Although most basic research has been suspended by the coronavirus pandemic, some labs remain open to engage in a furious effort to find treatments for the disease. Physicists and chemists are vital to a key part of that quest: decoding the three-dimensional structures of the severe acute respiratory syndrome coronavirus 2 (SARS-CoV-2) proteins and finding locations where drugs could latch on and disable the viral machinery. The virus itself is not used for those experiments, only the cloned proteins that are its principal working parts.
As of early April, the life sciences beamlines were open for SARS-CoV-2 research at the UK’s Diamond Light Source. In the US, at least 23 groups were working at the Advanced Photon Source at Argonne National Laboratory as of press time, according to Bob Fischetti, life sciences adviser at the APS. The National Synchrotron Light Source II at Brookhaven National Laboratory, SLAC’s Stanford Synchrotron Radiation Lightsource (SSRL), and the Advanced Light Source at Lawrence Berkeley National Laboratory are operating with minimal staff, each keeping open several x-ray protein crystallography beamlines strictly for coronavirus research.
The BESSY II light source in Berlin closed briefly but resumed operations on 2 April for coronavirus research, which is also ongoing at the Shanghai synchrotron in China, where the first 3D structure of the main protease protein was resolved. Officials there did not respond to requests for comment. The European Synchrotron Radiation Facility in France has been closed for an upgrade, but it announced in early April that it would consider reopening beamlines on a case-by-case basis for coronavirus research.
Structures of many of the virus’s 28 or 29 proteins (estimates vary on the exact number) have been resolved, both alone and in complexes with various molecules, known as ligands, that bind to them. Among those resolved structures are the main protease (Mpro), an enzyme that processes long viral polyproteins into shorter functional units; an endoribonuclease called Nsp15; and the spike protein that protrudes from the coronavirus surface and initiates infiltration to human cells.
As of 25 March, 108 structural determinations of SARS-CoV-2 proteins, both alone and with attached compounds, had been deposited in the open-access Worldwide Protein Data Bank (PDB). At that time, 77 structures of Mpro, with various ligands, had been submitted by teams working at the Diamond Light Source. More structures were expected to be released in mid-April.
Several scientists caution that some of the deposited structures are not very well defined. “Fast and automated does not always mean good quality,” says Andrzej Joachimiak, who heads a crystallography group at the APS. Crystallographers traditionally deposit structures in the PDB before their research has been refereed, notes John Helliwell, a retired University of Manchester biophysicist, chemist, and crystallographer.
For structural biologists, x-ray crystallography is by far the most commonly used tool for unraveling protein structures. It also produces the highest-resolution images of structures.
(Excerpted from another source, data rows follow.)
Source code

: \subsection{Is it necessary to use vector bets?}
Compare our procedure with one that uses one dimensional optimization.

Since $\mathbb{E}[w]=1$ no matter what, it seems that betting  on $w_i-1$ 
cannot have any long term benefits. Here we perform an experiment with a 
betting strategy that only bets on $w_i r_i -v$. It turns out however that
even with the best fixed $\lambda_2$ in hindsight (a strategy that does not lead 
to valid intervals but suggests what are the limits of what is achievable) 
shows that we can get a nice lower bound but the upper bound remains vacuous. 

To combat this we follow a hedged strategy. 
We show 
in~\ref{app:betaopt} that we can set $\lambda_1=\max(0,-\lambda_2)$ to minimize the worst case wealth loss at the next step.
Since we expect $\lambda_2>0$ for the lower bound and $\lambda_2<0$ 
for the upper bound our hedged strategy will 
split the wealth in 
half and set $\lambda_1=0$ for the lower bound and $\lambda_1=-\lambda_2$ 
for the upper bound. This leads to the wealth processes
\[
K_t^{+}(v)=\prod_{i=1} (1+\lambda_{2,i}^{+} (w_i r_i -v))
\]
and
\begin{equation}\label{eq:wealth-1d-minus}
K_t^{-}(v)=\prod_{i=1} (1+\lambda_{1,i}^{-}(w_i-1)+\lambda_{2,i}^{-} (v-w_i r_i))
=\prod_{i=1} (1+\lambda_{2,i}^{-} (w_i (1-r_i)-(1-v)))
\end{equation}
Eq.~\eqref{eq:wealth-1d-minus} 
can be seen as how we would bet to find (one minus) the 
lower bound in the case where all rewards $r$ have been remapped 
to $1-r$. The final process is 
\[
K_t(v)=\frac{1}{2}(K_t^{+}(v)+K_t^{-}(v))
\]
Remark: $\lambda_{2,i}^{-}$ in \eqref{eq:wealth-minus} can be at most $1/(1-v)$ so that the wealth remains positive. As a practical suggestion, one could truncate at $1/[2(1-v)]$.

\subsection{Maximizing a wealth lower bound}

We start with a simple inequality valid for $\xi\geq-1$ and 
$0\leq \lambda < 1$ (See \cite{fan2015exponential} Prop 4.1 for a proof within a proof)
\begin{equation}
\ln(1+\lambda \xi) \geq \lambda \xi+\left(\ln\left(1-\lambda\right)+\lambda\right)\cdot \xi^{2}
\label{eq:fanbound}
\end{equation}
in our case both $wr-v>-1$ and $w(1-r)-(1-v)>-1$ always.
The process typically is performed at cryogenic temperatures to limit ionizing-radiation damage to proteins. (See the article by Bob Glaeser, Physics Today, January 2008, page 48.)
Small-angle x-ray scattering has dedicated beamlines at each of the synchrotron light sources. The technique lacks the angular resolution of crystallography, but it can be used to examine macromolecules in solution, nearer a protein’s native state at room temperature. The scattering can explore how structures change over time as the virus matures. That evolutionary process could occur over hours or days, says Britt Hedman, SSRL science director.
When crystal-growth conditions are known, as they are for ligand-binding analyses, x-ray crystallography is the fastest method to determine 3D structures and can produce diffraction data in fractions of a second. One of the most important SARS-CoV-2 structures solved by crystallography is Mpro.
When the viral RNA enters the human cell, it hijacks the host’s protein factories—the ribosomes—to make two long polyproteins that contain the components needed for viral replication. Among them are two proteases, which cut the polyproteins into individual proteins. Mpro makes most of the cuts. It’s 96% identical to that of the SARS coronavirus of 2003, says Andrey Kovalevsky, a senior scientist at Oak Ridge National Laboratory, and it’s “absolutely essential for the virus to reproduce.”
The APS has 16 beamlines devoted to protein crystallography, though not all are currently in use. With other light sources trained on Mpro, teams at the APS turned their focus to some of the virus’s other nonstructural proteins (NSPs). A group led by Joachimiak at the APS announced the decoding of the Nsp15 structure on 2 March. The functions of many NSPs are not as clearly understood as those of proteases, but Nsp15, which is 89% identical to its counterpart in the SARS 2003 virus, may increase SARS-CoV-2 virulence by interfering with the body’s immune response, says Joachimiak, whose group also has determined structures of four other NSPs. Research on the SARS 2003 Nsp15 protein showed that its inhibition could slow viral replication, although no drugs have sprung from those findings.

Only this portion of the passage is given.